Steve seperti alarm bagiku. Sampai di tujuan dia akan berbunyi, "Wake up, Kania!" Lalu mengacak rambutku atau mencium rambutku yang wangi. Apa pun, Steve selalu punya cara yang menyenangkan di saat aku membuka mata.

Ketika kubuka mata, sebuah benda melingkar di jari manisku. Dari desainnya, seperti cincin berlian di iklan.

"Steve, ini asli?"

Steve mengerutkan dahi. Dani menatap, tak percaya dengan pertanyaan bodohku.

Beck langsung berceloteh, "Untung pacarku bukan Kania. Nggak bisa romantis!"

Sementara Dion melihatku lalu berteriak, "Kania, kamu lagi dilamar!"
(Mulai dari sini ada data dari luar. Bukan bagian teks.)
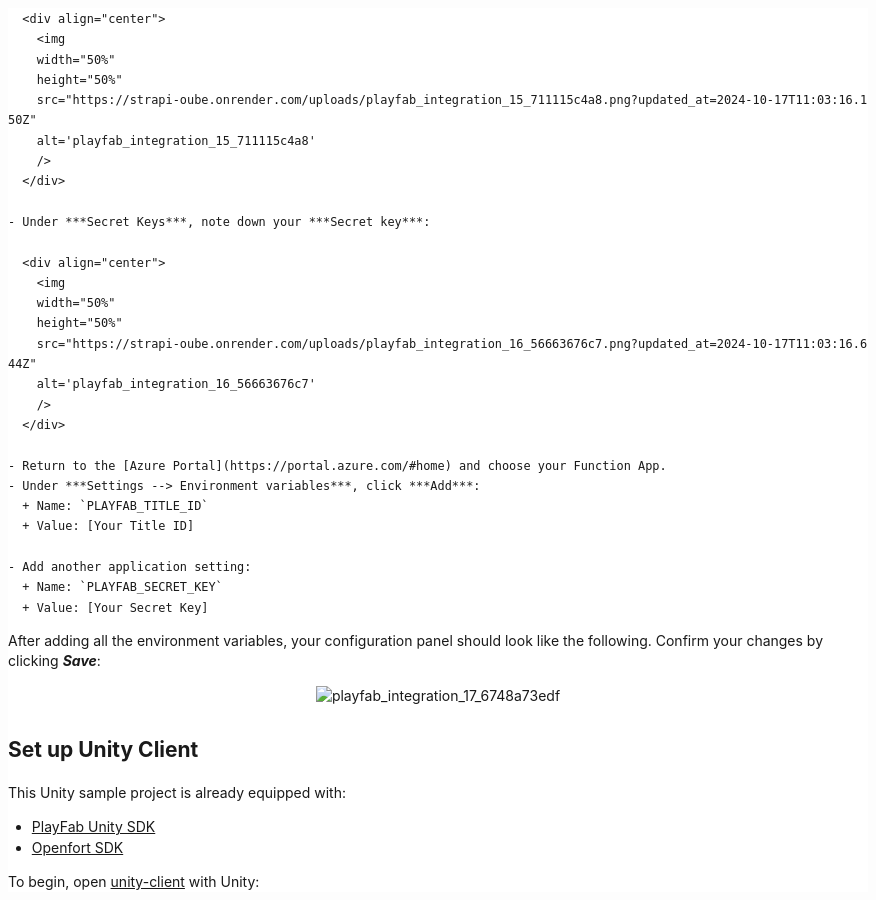       <div align="center">
        <img
        width="50%"
        height="50%"
        src="https://strapi-oube.onrender.com/uploads/playfab_integration_15_711115c4a8.png?updated_at=2024-10-17T11:03:16.150Z"
        alt='playfab_integration_15_711115c4a8'
        />  
      </div>

    - Under ***Secret Keys***, note down your ***Secret key***:

      <div align="center">
        <img
        width="50%"
        height="50%"
        src="https://strapi-oube.onrender.com/uploads/playfab_integration_16_56663676c7.png?updated_at=2024-10-17T11:03:16.644Z"
        alt='playfab_integration_16_56663676c7'
        />  
      </div>
 
    - Return to the [Azure Portal](https://portal.azure.com/#home) and choose your Function App.
    - Under ***Settings --> Environment variables***, click ***Add***:
      + Name: `PLAYFAB_TITLE_ID`
      + Value: [Your Title ID]

    - Add another application setting:
      + Name: `PLAYFAB_SECRET_KEY`
      + Value: [Your Secret Key]


  After adding all the environment variables, your configuration panel should look like the following. Confirm your changes by clicking ***Save***:

  <div align="center">
    <img
    width="50%"
    height="50%"
    src="https://strapi-oube.onrender.com/uploads/playfab_integration_17_6748a73edf.png?updated_at=2024-10-17T11:06:47.553Z"
    alt='playfab_integration_17_6748a73edf'
    />  
  </div>

## Set up Unity Client

This Unity sample project is already equipped with:
+ [PlayFab Unity SDK](https://github.com/PlayFab/UnitySDK)
+ [Openfort SDK](https://github.com/openfort-xyz/openfort-csharp-unity)

To begin, open [unity-client](https://github.com/openfort-xyz/playfab-unity-sample/tree/main/unity-client) with Unity:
"Oh Waw, thanks, Honey. Aku suka deh!" Aku mencoba mengembalikan suasana, bersikap normal seperti perempuan yang dilamar. Terlambat, Steve sepertinya terlanjur marah.

"Stupid!" jawab Steve sadis. Lalu segera keluar dari pesawat menyusul Dani, Dion,  dan Beck. Aku menyusul mereka dari belakang dengan kakiku yang pendek.